BEGIN AVAILABLE RECORDS

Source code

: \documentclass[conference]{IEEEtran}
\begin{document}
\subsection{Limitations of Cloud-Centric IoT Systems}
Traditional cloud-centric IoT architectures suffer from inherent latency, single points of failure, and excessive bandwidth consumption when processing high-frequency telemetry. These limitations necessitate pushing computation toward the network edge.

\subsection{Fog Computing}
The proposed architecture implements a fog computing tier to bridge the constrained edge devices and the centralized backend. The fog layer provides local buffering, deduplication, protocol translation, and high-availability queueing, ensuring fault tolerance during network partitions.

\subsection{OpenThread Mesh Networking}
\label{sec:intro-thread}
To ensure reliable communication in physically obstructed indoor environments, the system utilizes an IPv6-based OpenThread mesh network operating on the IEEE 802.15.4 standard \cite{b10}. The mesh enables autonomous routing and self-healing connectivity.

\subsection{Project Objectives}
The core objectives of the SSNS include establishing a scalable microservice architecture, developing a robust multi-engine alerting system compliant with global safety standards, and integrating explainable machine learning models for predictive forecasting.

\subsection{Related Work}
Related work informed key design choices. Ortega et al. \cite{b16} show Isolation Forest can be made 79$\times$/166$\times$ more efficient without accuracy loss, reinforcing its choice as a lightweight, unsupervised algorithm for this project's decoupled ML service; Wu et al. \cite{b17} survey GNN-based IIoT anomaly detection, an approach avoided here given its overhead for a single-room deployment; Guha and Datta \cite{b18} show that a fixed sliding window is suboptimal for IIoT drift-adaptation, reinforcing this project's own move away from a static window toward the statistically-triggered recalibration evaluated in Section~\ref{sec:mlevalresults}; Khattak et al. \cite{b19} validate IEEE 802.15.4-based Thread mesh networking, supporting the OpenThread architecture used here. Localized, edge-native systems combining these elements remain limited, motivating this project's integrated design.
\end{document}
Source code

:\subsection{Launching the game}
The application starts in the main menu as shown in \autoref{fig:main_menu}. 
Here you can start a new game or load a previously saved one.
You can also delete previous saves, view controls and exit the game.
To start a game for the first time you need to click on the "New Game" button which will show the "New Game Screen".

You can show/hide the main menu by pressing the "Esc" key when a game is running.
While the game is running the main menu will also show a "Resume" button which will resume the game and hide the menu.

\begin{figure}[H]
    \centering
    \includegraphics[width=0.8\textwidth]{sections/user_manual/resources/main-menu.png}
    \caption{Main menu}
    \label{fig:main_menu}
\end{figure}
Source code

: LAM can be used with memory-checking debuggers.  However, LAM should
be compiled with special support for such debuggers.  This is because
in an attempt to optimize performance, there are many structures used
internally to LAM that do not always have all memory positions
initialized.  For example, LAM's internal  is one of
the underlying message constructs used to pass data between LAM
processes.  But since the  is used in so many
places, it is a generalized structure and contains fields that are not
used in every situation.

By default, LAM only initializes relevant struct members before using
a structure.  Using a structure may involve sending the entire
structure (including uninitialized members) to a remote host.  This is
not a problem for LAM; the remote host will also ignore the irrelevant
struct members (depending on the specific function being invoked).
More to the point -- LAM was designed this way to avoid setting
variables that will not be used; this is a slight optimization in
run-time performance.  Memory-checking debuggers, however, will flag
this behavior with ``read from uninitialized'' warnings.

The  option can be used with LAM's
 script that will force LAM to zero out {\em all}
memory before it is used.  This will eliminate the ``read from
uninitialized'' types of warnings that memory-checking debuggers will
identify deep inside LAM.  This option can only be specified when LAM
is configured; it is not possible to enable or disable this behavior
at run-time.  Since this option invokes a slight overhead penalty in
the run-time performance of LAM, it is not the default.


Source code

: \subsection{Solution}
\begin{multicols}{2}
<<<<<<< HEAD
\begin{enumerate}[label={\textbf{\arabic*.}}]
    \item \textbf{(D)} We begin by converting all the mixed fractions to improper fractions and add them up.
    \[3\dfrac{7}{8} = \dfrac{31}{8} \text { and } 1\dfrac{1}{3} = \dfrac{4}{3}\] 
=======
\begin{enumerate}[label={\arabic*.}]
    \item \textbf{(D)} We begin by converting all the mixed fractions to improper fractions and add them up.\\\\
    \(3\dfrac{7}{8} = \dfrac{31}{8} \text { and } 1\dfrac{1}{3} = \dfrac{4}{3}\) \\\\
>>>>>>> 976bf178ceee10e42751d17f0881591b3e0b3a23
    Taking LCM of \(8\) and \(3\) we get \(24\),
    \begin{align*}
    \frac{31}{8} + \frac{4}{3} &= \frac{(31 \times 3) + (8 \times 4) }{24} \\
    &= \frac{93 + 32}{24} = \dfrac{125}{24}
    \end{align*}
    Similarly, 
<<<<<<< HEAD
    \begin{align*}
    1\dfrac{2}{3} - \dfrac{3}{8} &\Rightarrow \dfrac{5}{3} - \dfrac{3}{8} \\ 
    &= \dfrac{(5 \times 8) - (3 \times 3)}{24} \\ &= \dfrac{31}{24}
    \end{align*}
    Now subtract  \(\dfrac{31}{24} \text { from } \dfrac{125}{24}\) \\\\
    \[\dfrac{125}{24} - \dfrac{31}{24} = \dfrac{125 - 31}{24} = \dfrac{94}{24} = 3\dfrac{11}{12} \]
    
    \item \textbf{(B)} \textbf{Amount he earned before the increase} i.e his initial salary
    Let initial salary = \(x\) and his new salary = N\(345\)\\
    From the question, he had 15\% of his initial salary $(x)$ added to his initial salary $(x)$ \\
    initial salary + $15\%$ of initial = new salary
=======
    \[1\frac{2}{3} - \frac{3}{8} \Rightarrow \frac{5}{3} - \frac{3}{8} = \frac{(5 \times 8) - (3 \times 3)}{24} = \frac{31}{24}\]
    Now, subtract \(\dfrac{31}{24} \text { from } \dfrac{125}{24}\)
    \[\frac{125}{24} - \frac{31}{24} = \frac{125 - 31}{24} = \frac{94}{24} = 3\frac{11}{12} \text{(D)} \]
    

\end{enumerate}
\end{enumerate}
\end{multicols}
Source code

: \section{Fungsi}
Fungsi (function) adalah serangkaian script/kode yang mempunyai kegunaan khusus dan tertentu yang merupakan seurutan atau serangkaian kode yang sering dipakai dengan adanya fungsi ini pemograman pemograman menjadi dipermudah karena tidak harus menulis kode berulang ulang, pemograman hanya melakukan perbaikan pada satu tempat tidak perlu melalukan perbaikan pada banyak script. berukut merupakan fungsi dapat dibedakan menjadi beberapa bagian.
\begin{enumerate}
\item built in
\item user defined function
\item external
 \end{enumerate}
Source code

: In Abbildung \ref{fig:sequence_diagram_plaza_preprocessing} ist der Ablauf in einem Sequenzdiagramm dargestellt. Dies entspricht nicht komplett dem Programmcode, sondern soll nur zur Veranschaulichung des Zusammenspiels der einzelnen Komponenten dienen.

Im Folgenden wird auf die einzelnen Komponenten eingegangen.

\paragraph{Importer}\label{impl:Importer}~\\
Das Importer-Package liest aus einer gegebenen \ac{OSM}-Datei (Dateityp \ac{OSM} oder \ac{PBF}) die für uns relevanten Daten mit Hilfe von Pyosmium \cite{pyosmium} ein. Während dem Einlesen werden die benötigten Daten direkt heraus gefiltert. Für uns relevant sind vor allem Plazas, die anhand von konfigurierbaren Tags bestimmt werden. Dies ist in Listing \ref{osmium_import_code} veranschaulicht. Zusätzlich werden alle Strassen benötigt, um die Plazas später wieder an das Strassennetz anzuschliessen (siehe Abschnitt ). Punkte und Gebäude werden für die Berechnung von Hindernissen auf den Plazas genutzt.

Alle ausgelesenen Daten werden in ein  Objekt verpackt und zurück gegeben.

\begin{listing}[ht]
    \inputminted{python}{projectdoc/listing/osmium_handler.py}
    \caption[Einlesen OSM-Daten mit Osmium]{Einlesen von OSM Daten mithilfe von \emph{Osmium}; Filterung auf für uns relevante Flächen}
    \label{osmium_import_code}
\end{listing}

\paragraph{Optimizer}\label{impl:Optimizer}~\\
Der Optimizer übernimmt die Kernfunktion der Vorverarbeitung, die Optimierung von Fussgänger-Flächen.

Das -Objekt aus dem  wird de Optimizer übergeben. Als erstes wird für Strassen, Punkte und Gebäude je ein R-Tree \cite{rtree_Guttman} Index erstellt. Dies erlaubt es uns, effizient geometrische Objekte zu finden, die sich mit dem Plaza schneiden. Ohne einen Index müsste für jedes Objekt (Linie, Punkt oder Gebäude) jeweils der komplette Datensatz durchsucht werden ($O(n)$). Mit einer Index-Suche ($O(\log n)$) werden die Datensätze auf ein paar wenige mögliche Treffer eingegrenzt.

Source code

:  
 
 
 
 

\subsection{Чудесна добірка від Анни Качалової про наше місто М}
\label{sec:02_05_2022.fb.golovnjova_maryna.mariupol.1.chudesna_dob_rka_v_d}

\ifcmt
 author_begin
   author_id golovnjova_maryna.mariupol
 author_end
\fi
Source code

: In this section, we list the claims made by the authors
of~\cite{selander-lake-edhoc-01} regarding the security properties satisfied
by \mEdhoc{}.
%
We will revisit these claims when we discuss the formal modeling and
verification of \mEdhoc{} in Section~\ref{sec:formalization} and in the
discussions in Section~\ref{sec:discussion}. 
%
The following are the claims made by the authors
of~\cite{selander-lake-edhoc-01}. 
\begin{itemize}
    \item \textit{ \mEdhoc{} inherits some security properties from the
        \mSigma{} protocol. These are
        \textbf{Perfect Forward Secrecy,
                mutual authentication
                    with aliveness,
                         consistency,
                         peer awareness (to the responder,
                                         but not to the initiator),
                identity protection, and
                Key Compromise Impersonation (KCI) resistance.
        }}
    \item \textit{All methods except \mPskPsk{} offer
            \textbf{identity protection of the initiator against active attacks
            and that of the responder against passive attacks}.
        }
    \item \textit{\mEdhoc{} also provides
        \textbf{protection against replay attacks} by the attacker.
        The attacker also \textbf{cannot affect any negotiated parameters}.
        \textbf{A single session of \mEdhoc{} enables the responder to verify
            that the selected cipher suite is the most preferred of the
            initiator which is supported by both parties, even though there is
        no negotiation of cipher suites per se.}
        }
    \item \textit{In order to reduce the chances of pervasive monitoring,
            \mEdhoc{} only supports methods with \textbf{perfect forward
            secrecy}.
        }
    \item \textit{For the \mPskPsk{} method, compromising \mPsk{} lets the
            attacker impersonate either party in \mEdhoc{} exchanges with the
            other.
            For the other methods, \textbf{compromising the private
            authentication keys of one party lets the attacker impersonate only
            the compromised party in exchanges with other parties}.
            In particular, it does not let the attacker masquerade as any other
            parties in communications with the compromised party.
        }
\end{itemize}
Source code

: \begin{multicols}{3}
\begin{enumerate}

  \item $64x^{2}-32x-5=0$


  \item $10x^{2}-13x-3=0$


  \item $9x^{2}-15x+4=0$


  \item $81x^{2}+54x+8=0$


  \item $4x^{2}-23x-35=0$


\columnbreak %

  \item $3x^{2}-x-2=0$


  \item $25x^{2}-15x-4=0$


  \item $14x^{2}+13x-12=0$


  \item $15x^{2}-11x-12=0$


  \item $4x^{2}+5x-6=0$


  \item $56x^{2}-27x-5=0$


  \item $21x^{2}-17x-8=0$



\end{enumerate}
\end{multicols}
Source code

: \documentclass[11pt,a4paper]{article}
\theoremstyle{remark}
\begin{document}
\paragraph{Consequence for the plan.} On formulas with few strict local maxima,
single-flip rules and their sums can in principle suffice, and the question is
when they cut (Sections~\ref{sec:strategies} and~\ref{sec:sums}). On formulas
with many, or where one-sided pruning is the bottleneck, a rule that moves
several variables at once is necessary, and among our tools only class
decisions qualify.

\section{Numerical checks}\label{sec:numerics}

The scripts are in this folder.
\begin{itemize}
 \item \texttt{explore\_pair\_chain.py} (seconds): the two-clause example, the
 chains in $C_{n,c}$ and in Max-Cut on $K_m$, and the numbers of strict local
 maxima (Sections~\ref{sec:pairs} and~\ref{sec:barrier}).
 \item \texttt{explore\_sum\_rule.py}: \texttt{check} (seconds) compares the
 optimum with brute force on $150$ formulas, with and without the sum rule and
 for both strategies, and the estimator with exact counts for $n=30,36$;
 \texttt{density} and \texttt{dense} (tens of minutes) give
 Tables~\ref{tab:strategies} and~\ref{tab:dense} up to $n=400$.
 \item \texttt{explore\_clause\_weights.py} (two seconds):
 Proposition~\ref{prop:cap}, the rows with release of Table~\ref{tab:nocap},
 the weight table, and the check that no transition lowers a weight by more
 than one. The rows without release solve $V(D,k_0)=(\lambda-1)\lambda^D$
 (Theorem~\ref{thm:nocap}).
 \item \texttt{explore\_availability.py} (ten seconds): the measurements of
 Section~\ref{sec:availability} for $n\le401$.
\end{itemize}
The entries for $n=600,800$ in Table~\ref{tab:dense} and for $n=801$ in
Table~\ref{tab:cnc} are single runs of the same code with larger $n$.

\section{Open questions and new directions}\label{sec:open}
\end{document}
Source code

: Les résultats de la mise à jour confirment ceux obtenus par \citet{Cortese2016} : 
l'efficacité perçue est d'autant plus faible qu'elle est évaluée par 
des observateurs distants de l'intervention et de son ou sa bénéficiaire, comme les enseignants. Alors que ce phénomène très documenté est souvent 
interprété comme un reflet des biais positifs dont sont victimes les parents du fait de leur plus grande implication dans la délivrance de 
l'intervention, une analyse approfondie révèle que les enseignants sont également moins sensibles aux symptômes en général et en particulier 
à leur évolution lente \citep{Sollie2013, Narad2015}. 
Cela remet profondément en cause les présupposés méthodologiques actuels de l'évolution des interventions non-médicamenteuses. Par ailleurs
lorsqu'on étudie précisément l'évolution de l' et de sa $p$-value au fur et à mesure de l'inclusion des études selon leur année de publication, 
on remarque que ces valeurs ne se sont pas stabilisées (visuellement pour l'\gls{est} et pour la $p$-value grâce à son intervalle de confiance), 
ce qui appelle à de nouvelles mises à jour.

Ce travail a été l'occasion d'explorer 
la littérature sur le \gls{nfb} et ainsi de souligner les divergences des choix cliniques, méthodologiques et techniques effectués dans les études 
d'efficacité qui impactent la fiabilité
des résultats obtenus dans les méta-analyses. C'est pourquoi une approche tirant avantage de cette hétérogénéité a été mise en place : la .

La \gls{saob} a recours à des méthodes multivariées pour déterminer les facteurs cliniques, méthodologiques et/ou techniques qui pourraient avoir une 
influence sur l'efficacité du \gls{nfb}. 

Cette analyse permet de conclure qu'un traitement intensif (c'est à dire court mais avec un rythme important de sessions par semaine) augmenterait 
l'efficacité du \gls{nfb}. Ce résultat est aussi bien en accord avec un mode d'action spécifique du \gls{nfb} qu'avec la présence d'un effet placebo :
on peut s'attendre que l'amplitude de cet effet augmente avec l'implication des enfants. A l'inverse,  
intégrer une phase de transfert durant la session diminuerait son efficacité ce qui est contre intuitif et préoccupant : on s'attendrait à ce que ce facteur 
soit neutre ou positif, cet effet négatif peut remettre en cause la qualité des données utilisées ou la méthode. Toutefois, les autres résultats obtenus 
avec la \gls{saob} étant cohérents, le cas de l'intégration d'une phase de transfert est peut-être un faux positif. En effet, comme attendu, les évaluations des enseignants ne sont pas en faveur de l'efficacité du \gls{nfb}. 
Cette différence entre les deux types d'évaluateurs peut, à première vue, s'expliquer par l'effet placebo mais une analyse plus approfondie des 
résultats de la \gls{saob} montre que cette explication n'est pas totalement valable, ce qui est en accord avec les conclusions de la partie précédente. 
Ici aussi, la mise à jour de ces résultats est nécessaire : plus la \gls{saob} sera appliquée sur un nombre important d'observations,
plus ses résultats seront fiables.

END AVAILABLE RECORDS

### YOUR OBJECTIVE
The answer must be every line of the records above that holds the word "einer".

### ANSWER SECTION
Das Importer-Package liest aus einer gegebenen \ac{OSM}-Datei (Dateityp \ac{OSM} oder \ac{PBF}) die für uns relevanten Daten mit Hilfe von Pyosmium \cite{pyosmium} ein. Während dem Einlesen werden die benötigten Daten direkt heraus gefiltert. Für uns relevant sind vor allem Plazas, die anhand von konfigurierbaren Tags bestimmt werden. Dies ist in Listing \ref{osmium_import_code} veranschaulicht. Zusätzlich werden alle Strassen benötigt, um die Plazas später wieder an das Strassennetz anzuschliessen (siehe Abschnitt ). Punkte und Gebäude werden für die Berechnung von Hindernissen auf den Plazas genutzt.
Das -Objekt aus dem  wird de Optimizer übergeben. Als erstes wird für Strassen, Punkte und Gebäude je ein R-Tree \cite{rtree_Guttman} Index erstellt. Dies erlaubt es uns, effizient geometrische Objekte zu finden, die sich mit dem Plaza schneiden. Ohne einen Index müsste für jedes Objekt (Linie, Punkt oder Gebäude) jeweils der komplette Datensatz durchsucht werden ($O(n)$). Mit einer Index-Suche ($O(\log n)$) werden die Datensätze auf ein paar wenige mögliche Treffer eingegrenzt.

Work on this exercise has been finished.